# Scraping data from more than one page

Problem: We scraped our table, but there are a few key pieces of information
sitting on each reactor's detail page that we want to include in our
analysis.

How we're going to deal with it:
- Do everything we did before: fetch a page, navigate to the main table and output those details to a CSV
- Refine our script so that it dips into the detail page for each reactor
- Target the location of these new data with BeautifulSoup
- Write a function that will extract them for us.

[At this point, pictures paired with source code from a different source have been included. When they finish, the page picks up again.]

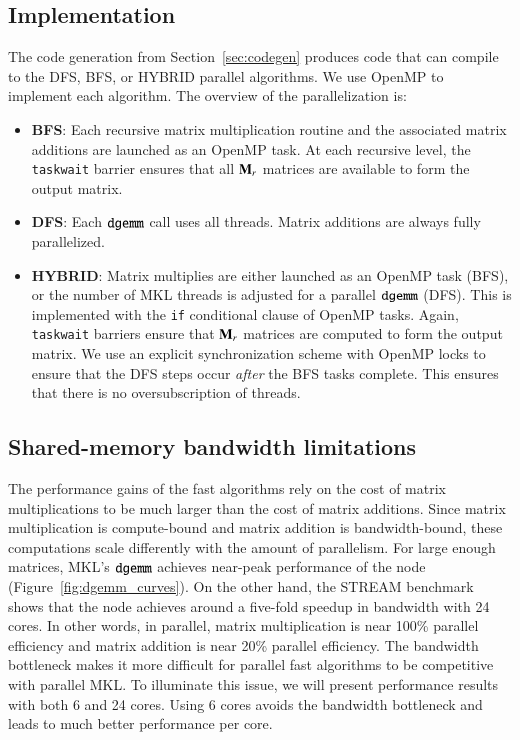 \documentclass[preprint]{sigplanconf}
\newcommand{\M}[2][]{{\bm{#1\mathbf{\MakeUppercase{#2}}}}}
\begin{document}
\subsection{Implementation}
\label{sec:par_implementation}

The code generation from Section~\ref{sec:codegen} produces code that can compile to the DFS, BFS, or HYBRID parallel algorithms.
We use OpenMP to implement each algorithm.
The overview of the parallelization is:
\begin{itemize}
\item \textbf{BFS}: Each recursive matrix multiplication routine and the associated matrix additions are launched as an OpenMP task.
At each recursive level, the \texttt{taskwait} barrier ensures that all $\M{M}_r$ matrices are available to form the output matrix.
\item \textbf{DFS}: Each $\texttt{dgemm}$ call uses all threads.
Matrix additions are always fully parallelized.
\item \textbf{HYBRID}:
Matrix multiplies are either launched as an OpenMP task (BFS), or the number of MKL threads is adjusted for a parallel $\texttt{dgemm}$ (DFS).
This is implemented with the \texttt{if} conditional clause of OpenMP tasks.
Again, \texttt{taskwait} barriers ensure that $\M{M}_r$ matrices are computed to form the output matrix.
We use an explicit synchronization scheme with OpenMP locks to ensure that the DFS steps occur \emph{after} the BFS tasks complete.
This ensures that there is no oversubscription of threads.
\end{itemize}

\subsection{Shared-memory bandwidth limitations}
\label{sec:bandwidth}

The performance gains of the fast algorithms rely on the cost of matrix multiplications to be much larger than the cost of matrix additions.
Since matrix multiplication is compute-bound and matrix addition is bandwidth-bound, these computations scale differently with the amount of parallelism.
For large enough matrices, MKL's $\texttt{dgemm}$ achieves near-peak performance of the node (Figure~\ref{fig:dgemm_curves}).
On the other hand, the STREAM benchmark \cite{mccalpin1995survey} shows that the node achieves around a five-fold speedup in bandwidth with 24 cores.
In other words, in parallel, matrix multiplication is near 100\% parallel efficiency and matrix addition is near 20\% parallel efficiency.
The bandwidth bottleneck makes it more difficult for parallel fast algorithms to be competitive with parallel MKL.
To illuminate this issue, we will present performance results with both 6 and 24 cores.
Using 6 cores avoids the bandwidth bottleneck and leads to much better performance per core.
\end{document}
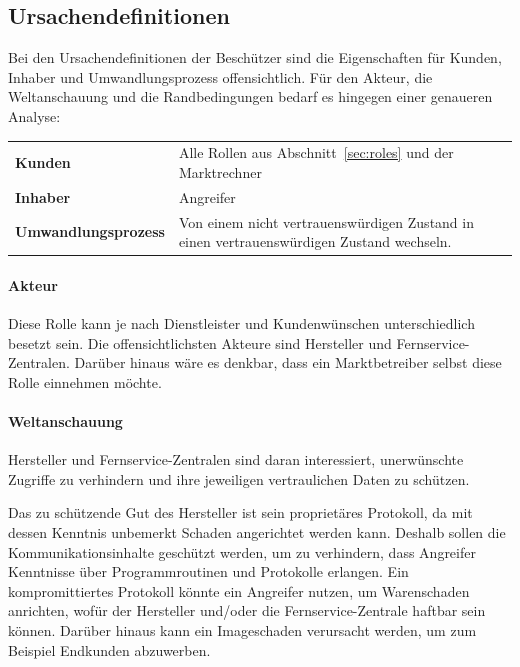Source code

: \documentclass[11pt,a4paper]{report}
\begin{document}
\subsection{Ursachendefinitionen}

Bei den Ursachendefinitionen der Beschützer sind die Eigenschaften für Kunden, Inhaber und Umwandlungsprozess offensichtlich. Für den Akteur, die Weltanschauung und die Randbedingungen bedarf es hingegen einer genaueren Analyse:

\setlength{\tabcolsep}{12pt}
\renewcommand{\arraystretch}{1.5}
\begin{table}[h] %
\begin{tabularx}{\linewidth}{@{}lX@{}}
\textbf{Kunden} & Alle Rollen aus Abschnitt~\ref{sec:roles} und der Marktrechner\\
\textbf{Inhaber} & Angreifer\\
\textbf{Umwandlungsprozess} & 
Von einem nicht vertrauenswürdigen Zustand in einen vertrauenswürdigen Zustand wechseln.\\
\end{tabularx}
\end{table}

\paragraph{Akteur} Diese Rolle kann je nach Dienstleister und Kundenwünschen unterschiedlich besetzt sein. Die offensichtlichsten Akteure sind Hersteller und Fernservice-Zentralen. Darüber hinaus wäre es denkbar, dass ein Marktbetreiber selbst diese Rolle einnehmen möchte.

\paragraph{Weltanschauung} Hersteller und Fernservice-Zentralen sind daran interessiert, unerwünschte Zugriffe zu verhindern und ihre jeweiligen vertraulichen Daten zu schützen.

Das zu schützende Gut des Hersteller ist sein proprietäres Protokoll, da mit dessen Kenntnis unbemerkt Schaden angerichtet werden kann. Deshalb sollen die Kommunikationsinhalte geschützt werden, um zu verhindern, dass Angreifer Kenntnisse über Programmroutinen und Protokolle erlangen. Ein kompromittiertes Protokoll könnte ein Angreifer nutzen, um Warenschaden anrichten, wofür der Hersteller und/oder die Fernservice-Zentrale haftbar sein können. Darüber hinaus kann ein Imageschaden verursacht werden, um zum Beispiel Endkunden abzuwerben. 
\end{document}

Let's add Python's `time` library, which we can use to slow down the speed of our requests to this government website.

In [None]:
import requests
from bs4 import BeautifulSoup
import csv


Let's take a look at one of these [reactor pages](http://www.nrc.gov/info-finder/reactors/bru1.html) for a second. All the data we need actually sits inside a two-column, one-row table near the top — we can target that information the same way we did with the main table.

There's one issue to solve, though. How do we pull out the individual pieces of information in the absence of HTML tags to latch onto?

We can attack it with string functions, splitting it up into a list on line breaks and then searching for certain important words.

We'll write our function here. It will take two arguments: A list and a value to find. When it finds a match, it will return the item it matched on. We'll also have it only return the part after the colon (:).

In [None]:
url = 'http://www.nrc.gov/reactors/operating/list-power-reactor-units.html'

web_page = requests.get(url)
soup = BeautifulSoup(web_page.content, 'html.parser')

reactor_table = soup.find('table')

First change to our existing code: We'll send our results to a different file.

In [None]:
csv_file = open('reactors.csv', 'wb')
output = csv.writer(csv_file)

We'll also add the two new fields we'll be grabbing from the detail page to the header row.

In [None]:
output.writerow(['NAME', 'LINK', 'DOCKET', 'LICENSE_NUM', 'TYPE', 'LOCATION', 'OWNER', 'REGION'])

Now we need to revise our loop to include new steps:
- Retrieve the individual reactor page, going through the same process as the main table
- Isolate the table cell we want to collect
- Boil it down to just the text and then turn it into a list based on line breaks
- Use a function to search through it and return some new values for a CSV
- **PAUSE BETWEEN PAGES**

In [None]:
for row in reactor_table.find_all('tr')[1:]:
    cell = row.find_all('td')
    name = cell[0].contents[0].text
    link = cell[0].contents[0].get('href')
    docket = cell[0].contents[2].strip()
    lic_num = cell[1].text
    reactype = cell[2].text
    location = cell[3].text.encode('utf-8')
    owner = cell[4].text.strip().encode('utf-8')
    region = cell[5].text

    # Add the new steps for this loop below
    
csv_file.close()